Sun Dec 9 19:00:58 EST 2018

On Sun, Dec 09, 2018 at 03:45:07PM +0530, Asad wrote:
> Hi All ,
> 
>           I have the following code to search for an error and prin the
> solution .

Please tidy your code before asking for help optimizing it. We're 
volunteers, not being paid to work on your problem, and your code is too 
hard to understand.

Some comments:

> f4 = open (r" /A/B/file1.log  ", 'r' )
> string2=f4.readlines()

You have a variable "f4". Where are f1, f2 and f3?

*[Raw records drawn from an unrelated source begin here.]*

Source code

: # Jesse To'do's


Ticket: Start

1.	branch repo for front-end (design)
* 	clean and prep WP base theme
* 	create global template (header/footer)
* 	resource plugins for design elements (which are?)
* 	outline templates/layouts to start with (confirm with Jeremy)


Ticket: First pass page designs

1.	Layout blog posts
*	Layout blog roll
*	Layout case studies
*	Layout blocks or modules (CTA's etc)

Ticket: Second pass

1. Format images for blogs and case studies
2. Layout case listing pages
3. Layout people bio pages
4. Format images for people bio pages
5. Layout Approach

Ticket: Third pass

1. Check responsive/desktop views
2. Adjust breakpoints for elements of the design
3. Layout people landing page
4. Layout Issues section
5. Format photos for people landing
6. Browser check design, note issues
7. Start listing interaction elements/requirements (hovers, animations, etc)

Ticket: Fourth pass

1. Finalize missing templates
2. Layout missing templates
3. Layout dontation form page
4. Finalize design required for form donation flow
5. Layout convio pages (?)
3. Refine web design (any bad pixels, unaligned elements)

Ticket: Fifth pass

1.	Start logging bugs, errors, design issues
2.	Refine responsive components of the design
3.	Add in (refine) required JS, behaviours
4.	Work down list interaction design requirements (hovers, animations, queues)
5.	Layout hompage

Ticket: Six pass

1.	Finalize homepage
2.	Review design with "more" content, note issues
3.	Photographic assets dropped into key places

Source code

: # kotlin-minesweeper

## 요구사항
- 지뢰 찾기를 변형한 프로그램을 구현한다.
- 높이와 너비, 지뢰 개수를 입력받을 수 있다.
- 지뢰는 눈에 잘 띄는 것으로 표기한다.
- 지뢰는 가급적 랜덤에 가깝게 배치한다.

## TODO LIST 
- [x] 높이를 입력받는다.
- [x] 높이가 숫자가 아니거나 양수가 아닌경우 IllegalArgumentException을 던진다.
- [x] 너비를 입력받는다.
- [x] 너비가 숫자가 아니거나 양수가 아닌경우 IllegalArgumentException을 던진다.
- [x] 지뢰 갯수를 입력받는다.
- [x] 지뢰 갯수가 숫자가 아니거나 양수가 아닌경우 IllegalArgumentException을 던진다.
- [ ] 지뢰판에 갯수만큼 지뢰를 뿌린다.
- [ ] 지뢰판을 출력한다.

You have a variable "string2", which is a lie, because it is not a 
string, it is a list.

I will be very surprised if the file name you show is correct. It has a 
leading space, and two trailing spaces.

> for i in range(len(string2)):
>     position=i

Poor style. In Python, you almost never need to write code that iterates 
over the indexes (this is not Pascal). You don't need the assignment 
position=i. Better:

for position, line in enumerate(lines):
    ...

>     lastposition =position+1

Poorly named variable. You call it "last position", but it is actually 
the NEXT position.

>     while True:
>          if re.search('Calling rdbms/admin',string2[lastposition]):

Unnecessary use of regex, which will be slow. Better:

    if 'Calling rdbms/admin' in line:
        break

>           break
>          elif lastposition==len(string2)-1:
>           break

If you iterate over the lines, you don't need to check for the end of 
the list yourself.

A better solution is to use the *accumulator* design pattern to collect 
a block of lines for further analysis:

# Untested.
with open(filename, 'r') as f:
    block = []
    inside_block = False
    for line in f:
        line = line.strip()
        if inside_block:
            if line == "End of block":
                inside_block = False
                process(block)
                block = []  # Reset to collect the next block.
            else:
                block.append(line)
        elif line == "Start of block":
            inside_block = True
    # At the end of the loop, we might have a partial block.
    if block:
         process(block)

Your process() function takes a single argument, the list of lines which 
makes up the block you care about.

If you need to know the line numbers, it is easy to adapt:

    for line in f:

becomes:

    for linenumber, line in enumerate(f):
        # The next line is not needed in Python 3.
        linenumber += 1  # Adjust to start line numbers at 1 instead of 0

and:

    block.append(line)

becomes 

    block.append((linenumber, line))

If you re-write your code using this accumulator pattern, using ordinary 
substring matching and equality instead of regular expressions whenever 
possible, I expect you will see greatly improved performance (as well as 
being much, much easier to understand and maintain).

-- 
Steve